O PL 733/2025 representa, portanto, um grave retrocesso, violando princípios fundamentais e acordos internacionais. Sua aprovação significaria a consolidação de um modelo de trabalho precário e de desproteção social. A modernização portuária deve, ao contrário, fortalecer o OGMO, e não extingui-lo.
Referências
ANTUNES, Ricardo. O privilégio da servidão: o novo proletariado de serviços na era digital. Boitempo, 2018.
BRASIL. Constituição Federal de 1988.
OIT. Convenções nº 94, 98, 137, 152.
STANDING, Guy. O precariado: a nova classe perigosa. Autêntica, 2013.
TEIXEIRA, José Roberto. A flexibilização retrógrada. LTr, 2022.
Comisión Europea (2020). Informe sobre la situación del empleo en los puertos españoles.
Confederación Sindical de Comisiones Obreras (CCOO) (2022). Memoria anual del sector portuario.
Organización Internacional del Trabajo (OIT) (2021). Impacto de las reformas portuarias en los derechos laborales en Europa y América Latina.

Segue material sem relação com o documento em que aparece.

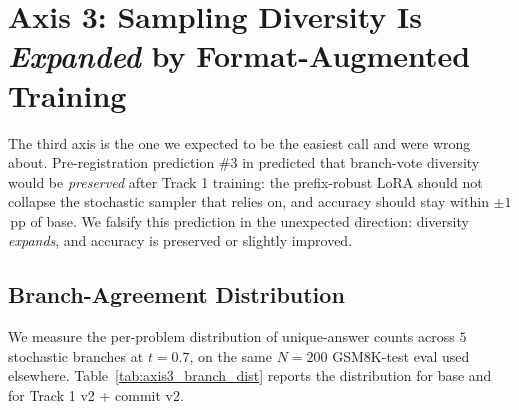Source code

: \section{Axis 3: Sampling Diversity Is \emph{Expanded} by Format-Augmented Training}
\label{sec:axis3}

The third axis is the one we expected to be the easiest call and
were wrong about.  Pre-registration prediction \#3 in
 predicted that branch-vote diversity would
be \emph{preserved} after Track 1 training: the prefix-robust LoRA
should not collapse the stochastic sampler that \cmaj{} relies on,
and \cmaj{} accuracy should stay within $\pm 1$\,pp of base.  We
falsify this prediction in the unexpected direction: diversity
\emph{expands}, and \cmaj{} accuracy is preserved or slightly
improved.

\subsection{Branch-Agreement Distribution}
\label{subsec:axis3_distribution}

We measure the per-problem distribution of unique-answer counts
across $5$ stochastic branches at $t{=}0.7$, on the same $N{=}200$
GSM8K-test eval used elsewhere.
Table~\ref{tab:axis3_branch_dist} reports the distribution for
base \LLaDA{} and for Track 1 v2 + commit v2.

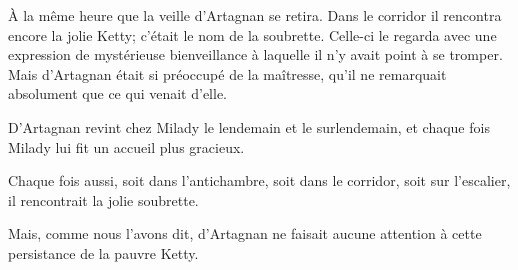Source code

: À la même heure que la veille d'Artagnan se retira. Dans le corridor il rencontra encore la jolie Ketty; c'était le nom de la soubrette. Celle-ci le regarda avec une expression de mystérieuse bienveillance à laquelle il n'y avait point à se tromper. Mais d'Artagnan était si préoccupé de la maîtresse, qu'il ne remarquait absolument que ce qui venait d'elle. 

D'Artagnan revint chez Milady le lendemain et le surlendemain, et chaque fois Milady lui fit un accueil plus gracieux. 

Chaque fois aussi, soit dans l'antichambre, soit dans le corridor, soit sur l'escalier, il rencontrait la jolie soubrette. 

Mais, comme nous l'avons dit, d'Artagnan ne faisait aucune attention à cette persistance de la pauvre Ketty.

Ministerio de Transportes, Movilidad y Agenda Urbana (Espanha) (2023). Propuesta de modificación de la Ley 27/2014.
CEPAL (2020). Trabajo portuario y reformas neoliberales en América Latina.
FERRER, J. et al. (2018). Port Reform and Labour in Southern Europe. International Journal of Maritime Economics.

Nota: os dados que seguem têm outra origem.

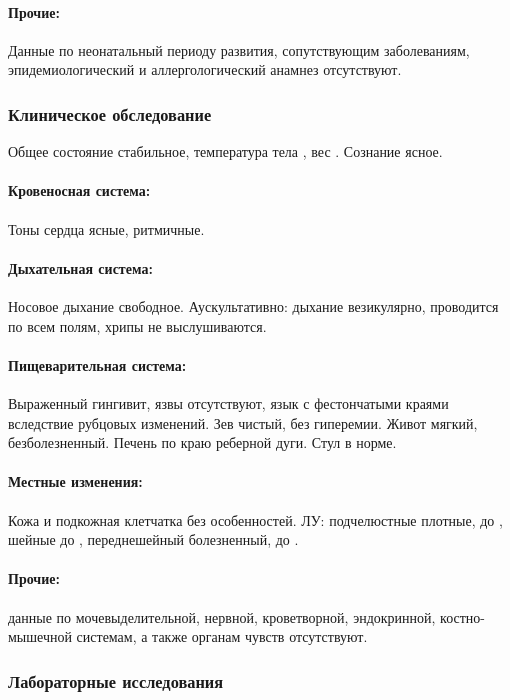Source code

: \documentclass[a4paper,14pt]{extarticle}
\newcommand{\kilogramm}{кг}
\newcommand{\cm}{см}
\newcommand{\oCelsius}{\tcdegree{}C}
\begin{document}
\paragraph{Прочие:} Данные по неонатальный периоду развития, сопутствующим заболеваниям, эпидемиологический и аллергологический анамнез отсутствуют.

\subsubsection*{Клиническое обследование}

Общее состояние стабильное, температура тела \numprint[\oCelsius]{36.7}, вес \numprint[\kilogramm]{48}. Сознание ясное.

\paragraph{Кровеносная система:} Тоны сердца ясные, ритмичные.

\paragraph{Дыхательная система:} Носовое дыхание свободное. Аускультативно: дыхание везикулярно, проводится по всем полям, хрипы не выслушиваются.

\paragraph{Пищеварительная система:} Выраженный гингивит, язвы отсутствуют, язык с фестончатыми краями вследствие рубцовых изменений. Зев чистый, без гиперемии. Живот мягкий, безболезненный. Печень по краю реберной дуги. Стул в норме.

\paragraph{Местные изменения:} Кожа и подкожная клетчатка без особенностей. ЛУ: подчелюстные плотные, до \numprint[\cm]{1}, шейные до \numprint[\cm]{0.5}, переднешейный болезненный, до \numprint[\cm]{2}.

\paragraph{Прочие:} данные по мочевыделительной, нервной, кроветворной, эндокринной, костно-мышечной системам, а также органам чувств отсутствуют.

\subsubsection*{Лабораторные исследования}
\end{document}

Abstract: This article critically examines Bill No. 733/2025 based on Brazil’s Federal Constitution, ILO international conventions, and labor law doctrine. The bill proposes the extinction of OGMO (Labor Management Body) and authorizes the hiring of port workers via private companies (EPTPs), effectively dismantling the collective labor management regime. It is argued that the project institutionalizes deregulation, replicates digital platform precarization, and undermines labor rights, union structure, and access to justice. Through legal and comparative analysis, the study concludes that the bill marks a civilizational setback in Brazilian labor law.
Keywords: OGMO; Bill 733/2025; Port Labor; Deregulation; Uberization; Labor Law; Constitution.